If I Have Bad Credit And Limited Funds, How Should I Prioritize My Bills?
If you’re looking to rebuild your credit, the two most important things to keep in mind are prioritizing and paying on time. Paying a bill that is 60 days past due can turn a credit score from good to bad…even bad to worse. For instance, a very late payment could shave off as much as 100 points from your credit score. You’re better off paying the minimum amount due on time than paying more than the minimum due late. Here are some other important tips:
Know Your Priorities
First, prioritizing means satisfying needs instead of wants. That means paying your electric bill before purchasing that new television! Ranking which bills are the most and least important is the next step.
- Your first priority should be to pay your rent or mortgage. Missing home payments may result in the loss of your home.
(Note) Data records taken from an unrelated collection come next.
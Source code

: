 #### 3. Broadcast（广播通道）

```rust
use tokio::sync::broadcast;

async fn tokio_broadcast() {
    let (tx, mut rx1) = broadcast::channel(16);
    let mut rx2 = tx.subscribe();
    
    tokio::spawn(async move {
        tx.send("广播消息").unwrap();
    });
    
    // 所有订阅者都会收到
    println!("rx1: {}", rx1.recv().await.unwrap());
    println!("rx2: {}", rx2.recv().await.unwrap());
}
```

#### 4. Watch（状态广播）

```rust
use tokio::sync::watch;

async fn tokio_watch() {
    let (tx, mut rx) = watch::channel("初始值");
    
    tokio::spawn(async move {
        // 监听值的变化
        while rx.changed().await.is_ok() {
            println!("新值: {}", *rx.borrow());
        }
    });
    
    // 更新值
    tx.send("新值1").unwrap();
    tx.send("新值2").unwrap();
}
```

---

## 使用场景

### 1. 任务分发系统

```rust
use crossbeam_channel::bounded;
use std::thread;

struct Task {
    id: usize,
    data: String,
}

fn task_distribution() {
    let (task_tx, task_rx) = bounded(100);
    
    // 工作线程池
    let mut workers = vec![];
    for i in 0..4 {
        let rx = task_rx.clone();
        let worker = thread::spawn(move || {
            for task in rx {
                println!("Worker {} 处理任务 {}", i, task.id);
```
Late payments on your mortgage can also significantly hurt your credit score and your chances to refinance or buy a new home in the future.
- Food expenses come second, especially if you have a family to support. Car payments should be marked just below food if you rely on your car to get to work.
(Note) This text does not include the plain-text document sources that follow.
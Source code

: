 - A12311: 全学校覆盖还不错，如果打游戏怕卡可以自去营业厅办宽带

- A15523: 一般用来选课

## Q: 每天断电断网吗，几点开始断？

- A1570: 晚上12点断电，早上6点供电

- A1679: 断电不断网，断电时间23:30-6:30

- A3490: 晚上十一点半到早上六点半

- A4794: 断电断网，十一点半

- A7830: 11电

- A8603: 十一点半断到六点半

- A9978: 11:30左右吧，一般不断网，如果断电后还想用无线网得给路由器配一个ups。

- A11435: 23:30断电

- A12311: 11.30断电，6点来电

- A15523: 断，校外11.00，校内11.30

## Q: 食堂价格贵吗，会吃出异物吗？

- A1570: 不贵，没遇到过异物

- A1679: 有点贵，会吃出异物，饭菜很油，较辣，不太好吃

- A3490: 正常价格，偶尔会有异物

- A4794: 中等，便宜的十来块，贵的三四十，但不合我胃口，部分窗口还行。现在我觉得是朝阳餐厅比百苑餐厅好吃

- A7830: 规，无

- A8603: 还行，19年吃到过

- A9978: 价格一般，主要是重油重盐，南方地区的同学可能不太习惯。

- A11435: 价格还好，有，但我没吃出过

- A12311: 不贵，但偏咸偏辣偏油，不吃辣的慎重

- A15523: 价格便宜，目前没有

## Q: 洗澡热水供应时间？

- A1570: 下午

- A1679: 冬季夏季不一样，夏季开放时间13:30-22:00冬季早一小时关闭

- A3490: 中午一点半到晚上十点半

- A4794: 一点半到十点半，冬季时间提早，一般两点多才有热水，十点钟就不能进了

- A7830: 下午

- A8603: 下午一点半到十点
- Credit cards should be next on your list … if only to pay the minimum amount due … on time! Credit card companies report to the 3 major credit bureaus, so they can improve or hurt your credit score. So if you have limited funds, simply pay the minimum – but pay it on time – until you have more funds available to pay down your debt.
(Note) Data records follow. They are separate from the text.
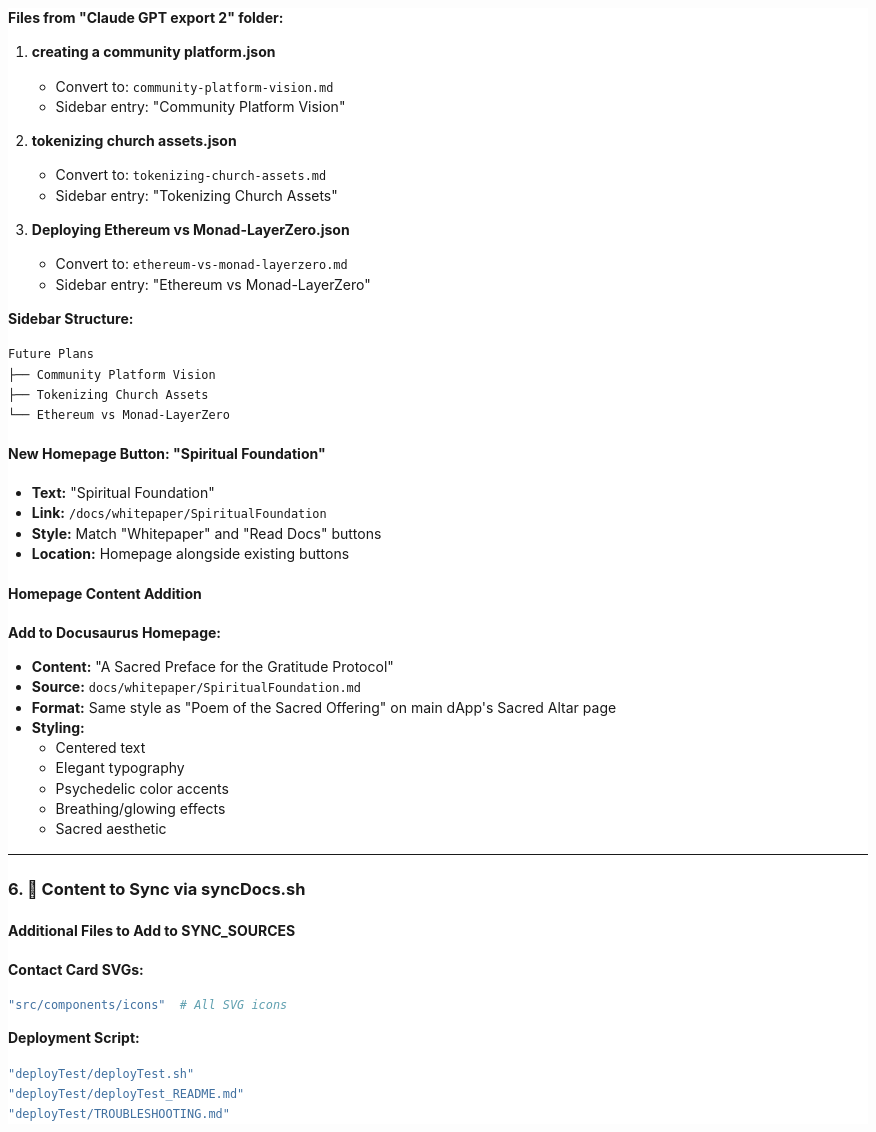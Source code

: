 **Files from "Claude GPT export 2" folder:**
1. **creating a community platform.json**
   - Convert to: `community-platform-vision.md`
   - Sidebar entry: "Community Platform Vision"

2. **tokenizing church assets.json**
   - Convert to: `tokenizing-church-assets.md`
   - Sidebar entry: "Tokenizing Church Assets"

3. **Deploying Ethereum vs Monad-LayerZero.json**
   - Convert to: `ethereum-vs-monad-layerzero.md`
   - Sidebar entry: "Ethereum vs Monad-LayerZero"

**Sidebar Structure:**
```
Future Plans
├── Community Platform Vision
├── Tokenizing Church Assets
└── Ethereum vs Monad-LayerZero
```

#### New Homepage Button: "Spiritual Foundation"
- **Text:** "Spiritual Foundation"
- **Link:** `/docs/whitepaper/SpiritualFoundation`
- **Style:** Match "Whitepaper" and "Read Docs" buttons
- **Location:** Homepage alongside existing buttons

#### Homepage Content Addition
**Add to Docusaurus Homepage:**
- **Content:** "A Sacred Preface for the Gratitude Protocol"
- **Source:** `docs/whitepaper/SpiritualFoundation.md`
- **Format:** Same style as "Poem of the Sacred Offering" on main dApp's Sacred Altar page
- **Styling:**
  - Centered text
  - Elegant typography
  - Psychedelic color accents
  - Breathing/glowing effects
  - Sacred aesthetic

---

### 6. 🔄 Content to Sync via syncDocs.sh

#### Additional Files to Add to SYNC_SOURCES

**Contact Card SVGs:**
```bash
"src/components/icons"  # All SVG icons
```

**Deployment Script:**
```bash
"deployTest/deployTest.sh"
"deployTest/deployTest_README.md"
"deployTest/TROUBLESHOOTING.md"
```
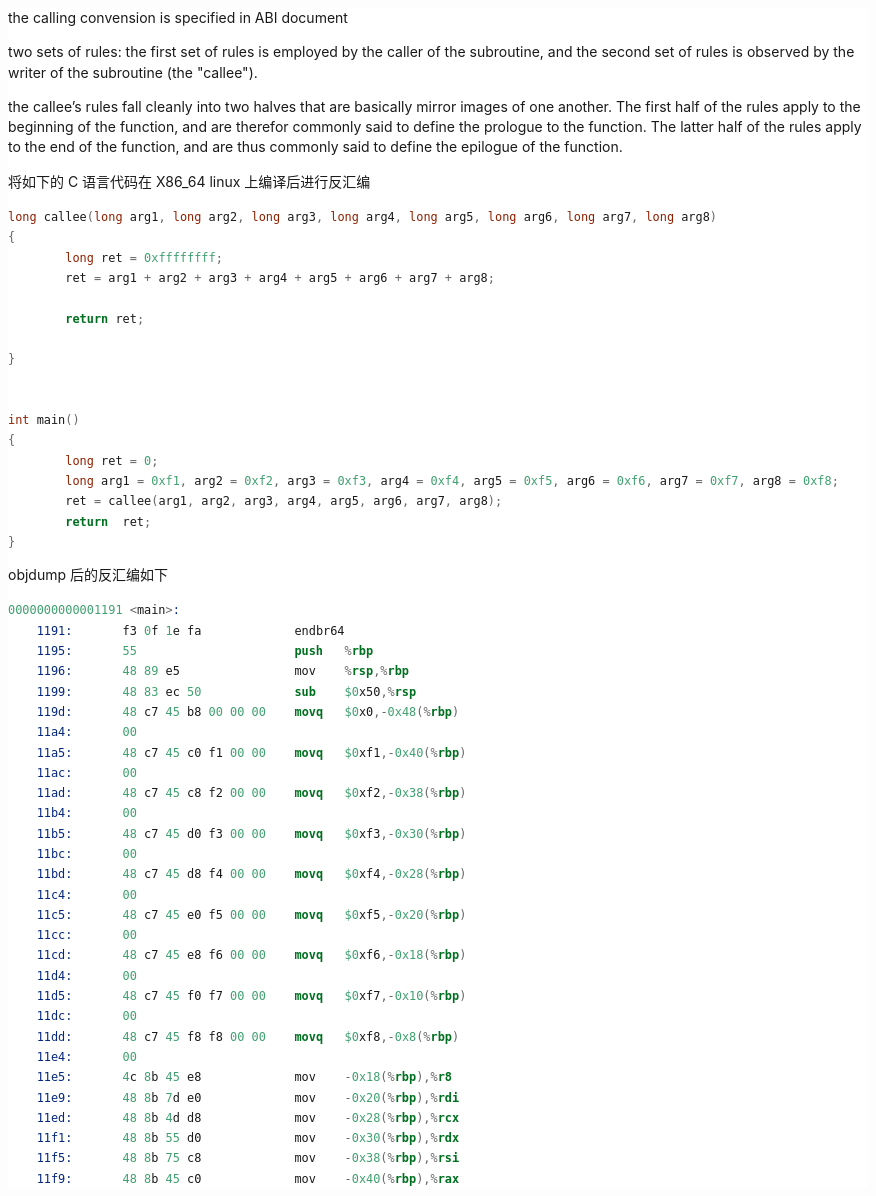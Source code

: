 


the calling convension is specified in ABI document 

two sets of rules:
the first set of rules is employed by the caller of the subroutine, and the second set of rules is observed by the writer of the subroutine (the "callee").

the callee’s rules fall cleanly into two halves that are basically mirror images of one another. The first half of the rules apply to the beginning of the function, and are therefor commonly said to define the prologue to the function. The latter half of the rules apply to the end of the function, and are thus commonly said to define the epilogue of the function.

将如下的 C 语言代码在 X86_64 linux 上编译后进行反汇编
```c
long callee(long arg1, long arg2, long arg3, long arg4, long arg5, long arg6, long arg7, long arg8)
{
        long ret = 0xffffffff;
        ret = arg1 + arg2 + arg3 + arg4 + arg5 + arg6 + arg7 + arg8;

        return ret;

}


int main()
{
        long ret = 0;
        long arg1 = 0xf1, arg2 = 0xf2, arg3 = 0xf3, arg4 = 0xf4, arg5 = 0xf5, arg6 = 0xf6, arg7 = 0xf7, arg8 = 0xf8;
        ret = callee(arg1, arg2, arg3, arg4, arg5, arg6, arg7, arg8);
        return  ret;
}

```
objdump 后的反汇编如下
```s
0000000000001191 <main>:
    1191:       f3 0f 1e fa             endbr64
    1195:       55                      push   %rbp
    1196:       48 89 e5                mov    %rsp,%rbp
    1199:       48 83 ec 50             sub    $0x50,%rsp
    119d:       48 c7 45 b8 00 00 00    movq   $0x0,-0x48(%rbp)
    11a4:       00
    11a5:       48 c7 45 c0 f1 00 00    movq   $0xf1,-0x40(%rbp)
    11ac:       00
    11ad:       48 c7 45 c8 f2 00 00    movq   $0xf2,-0x38(%rbp)
    11b4:       00
    11b5:       48 c7 45 d0 f3 00 00    movq   $0xf3,-0x30(%rbp)
    11bc:       00
    11bd:       48 c7 45 d8 f4 00 00    movq   $0xf4,-0x28(%rbp)
    11c4:       00
    11c5:       48 c7 45 e0 f5 00 00    movq   $0xf5,-0x20(%rbp)
    11cc:       00
    11cd:       48 c7 45 e8 f6 00 00    movq   $0xf6,-0x18(%rbp)
    11d4:       00
    11d5:       48 c7 45 f0 f7 00 00    movq   $0xf7,-0x10(%rbp)
    11dc:       00
    11dd:       48 c7 45 f8 f8 00 00    movq   $0xf8,-0x8(%rbp)
    11e4:       00
    11e5:       4c 8b 45 e8             mov    -0x18(%rbp),%r8
    11e9:       48 8b 7d e0             mov    -0x20(%rbp),%rdi
    11ed:       48 8b 4d d8             mov    -0x28(%rbp),%rcx
    11f1:       48 8b 55 d0             mov    -0x30(%rbp),%rdx
    11f5:       48 8b 75 c8             mov    -0x38(%rbp),%rsi
    11f9:       48 8b 45 c0             mov    -0x40(%rbp),%rax
```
- Utilities are important and should be paid, but they do not impact your credit score unless they become collection accounts. It is important to work out payment plans if you are unable to meet your due dates so that you maintain your utilities … but paying them modestly late will not impact your credit score.
The Importance of Secured Cards
A secured credit card is one that requires you to deposit a certain amount of funds in order to have a line of credit extended to you. The credit line varies from bank to bank, but account holders are generally required to deposit anywhere from $300 to $500 to receive a similar credit line. Secured cards are a good way to rebuild credit because credit card companies report secured credit cards to the 3 major credit bureaus, unlike prepaid cards which do not report to any credit bureaus. Your goal is to have your good payment history reported to the 3 major credit bureaus to boost your credit score.
When using a secured card, you should make a few charges each month and pay off the balance quickly. Payment history is important when rebuilding your credit, and there should be no large balances that are carried over for months on end. You should always strive to make a timely payment, even if it is the minimum amount owed.
There are certain things to consider when choosing a secured card, such as interest rates, annual fees and strings attached in the form of monthly insurance. With that being said, secured credit cards carry enough responsibility for you to eventually transition to an unsecured card. You’ll know when your credit activity is making a positive difference when you begin receiving unsecured card offers in the mail!